01 — Open · 5 minutes
One personal highlight and one professional highlight from each person. Brief. Sets human tone before the work starts. The best Line meetings happen when people show up as people, not roles.
02 — Dispatch · 5 minutes
Company news, wins, and problems the room needs to know — broadcast only, no discussion. Good news moves fast. Bad news needs to move faster. Dispatch enforces the rule that bad news doesn't hide. If something needs to be worked, it goes on the issues list.
03 — Signal · 5 minutes
Each metric gets one call: Go or No-Go. Go means move on. No-Go goes straight to the issues list. No discussion. The Signal is not a conversation — it's a dashboard read. Flag and move.
04 — Bearings · 10 minutes
Each Bearing owner: brief progress update, Go or No-Go, blockers. No-Go or blocked goes on the issues list. Not discussed here. Same rule as Signal: flag and move.
05 — Issues Work · 60 minutes
This is the meeting. Everything surfaced from Signal and Bearings, plus anything already on the standing list, gets worked. Time-box each issue at 10—12 minutes. That's 5—6 issues fully resolved per session. Every issue runs the Root Protocol.
06 — Close · 5 minutes
Read back every decision made. Confirm every owner. Confirm every date. No one leaves unclear on anything. New issues go on the list for next week. The meeting ends.
The Root Protocol
Every issue in The Line runs through five steps. The goal is not to discuss the issue. The goal is to find The Root — the real cause underneath the symptom — and leave with steps so clear it's almost annoying.
Step 1 — State it
Read the issue as written. Everyone confirms they're aligned on what it says before anything else is said.
Step 2 — Find the Root
Ask why until you hit something real and actionable.
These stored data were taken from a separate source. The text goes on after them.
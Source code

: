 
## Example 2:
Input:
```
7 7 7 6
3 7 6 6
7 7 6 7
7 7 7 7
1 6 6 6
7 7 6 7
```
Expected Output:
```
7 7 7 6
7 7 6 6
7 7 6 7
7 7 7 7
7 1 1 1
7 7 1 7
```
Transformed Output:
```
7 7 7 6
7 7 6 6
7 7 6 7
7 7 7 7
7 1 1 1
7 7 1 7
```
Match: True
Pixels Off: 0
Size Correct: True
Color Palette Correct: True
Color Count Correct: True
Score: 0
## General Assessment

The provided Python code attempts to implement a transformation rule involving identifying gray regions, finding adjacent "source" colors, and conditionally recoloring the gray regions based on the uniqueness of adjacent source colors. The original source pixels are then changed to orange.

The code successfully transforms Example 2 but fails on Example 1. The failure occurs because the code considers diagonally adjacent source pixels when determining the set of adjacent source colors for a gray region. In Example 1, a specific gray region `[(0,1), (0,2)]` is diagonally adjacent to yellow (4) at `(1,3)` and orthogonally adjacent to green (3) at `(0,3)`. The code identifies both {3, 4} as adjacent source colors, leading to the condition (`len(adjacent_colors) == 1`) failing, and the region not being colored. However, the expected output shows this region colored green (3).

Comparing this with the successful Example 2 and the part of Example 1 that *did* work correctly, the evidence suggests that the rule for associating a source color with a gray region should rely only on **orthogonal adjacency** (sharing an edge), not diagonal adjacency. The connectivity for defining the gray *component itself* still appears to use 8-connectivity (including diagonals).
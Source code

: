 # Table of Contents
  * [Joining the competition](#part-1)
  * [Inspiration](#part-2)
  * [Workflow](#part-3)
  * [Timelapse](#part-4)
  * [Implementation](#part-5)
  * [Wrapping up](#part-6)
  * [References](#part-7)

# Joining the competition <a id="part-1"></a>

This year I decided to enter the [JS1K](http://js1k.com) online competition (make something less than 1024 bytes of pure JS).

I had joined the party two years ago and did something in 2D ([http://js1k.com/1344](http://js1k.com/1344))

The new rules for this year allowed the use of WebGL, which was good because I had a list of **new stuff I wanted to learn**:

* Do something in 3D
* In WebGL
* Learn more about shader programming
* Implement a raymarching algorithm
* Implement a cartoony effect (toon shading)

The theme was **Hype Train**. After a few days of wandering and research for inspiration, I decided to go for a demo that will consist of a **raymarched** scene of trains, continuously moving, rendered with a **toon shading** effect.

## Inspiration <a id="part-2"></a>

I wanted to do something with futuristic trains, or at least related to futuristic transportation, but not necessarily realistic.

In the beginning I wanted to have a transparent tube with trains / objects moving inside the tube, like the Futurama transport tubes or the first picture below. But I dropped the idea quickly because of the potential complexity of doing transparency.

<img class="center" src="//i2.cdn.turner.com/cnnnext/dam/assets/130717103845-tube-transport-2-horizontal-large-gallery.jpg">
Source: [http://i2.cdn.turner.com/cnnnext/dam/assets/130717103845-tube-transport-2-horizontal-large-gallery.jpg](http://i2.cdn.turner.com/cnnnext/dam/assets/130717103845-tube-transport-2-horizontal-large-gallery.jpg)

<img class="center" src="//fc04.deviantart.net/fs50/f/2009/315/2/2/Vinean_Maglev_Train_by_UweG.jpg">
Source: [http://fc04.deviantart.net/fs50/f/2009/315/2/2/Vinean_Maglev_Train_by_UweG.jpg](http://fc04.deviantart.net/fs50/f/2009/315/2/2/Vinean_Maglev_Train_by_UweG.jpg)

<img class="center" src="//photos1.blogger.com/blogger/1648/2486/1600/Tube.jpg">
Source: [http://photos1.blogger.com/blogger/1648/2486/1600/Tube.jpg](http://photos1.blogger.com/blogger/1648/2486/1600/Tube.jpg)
The first answer is almost never The Root. "Sales are down" is a symptom. "We stopped following up after the first demo three months ago" is The Root.
Step 3 — Build the Solve
A real decision. Not "look into it." If the group can't state the solve in one sentence, they haven't decided yet.
Step 4 — Assign it
Owner. Steps. Dates. Written into the issue before the group moves on. If it isn't written down before moving on, it doesn't exist.
Step 5 — Say it Back
Someone who is not the owner states back: The Root, the solve, who owns what, and by when. If they can't do it clearly, the group isn't done. This is the clarity enforcement mechanism. It should feel almost annoyingly thorough. That's the point.
Why the fixed structure matters
Variable meeting structures create variable outcomes. When people don't know what's coming, they come unprepared. The fixed agenda means everyone knows what they're walking into. The AI-generated brief means the prep is already done. You show up and work.
Run The Line the same way every week and it compounds. Let it drift and it becomes another meeting nobody looks forward to.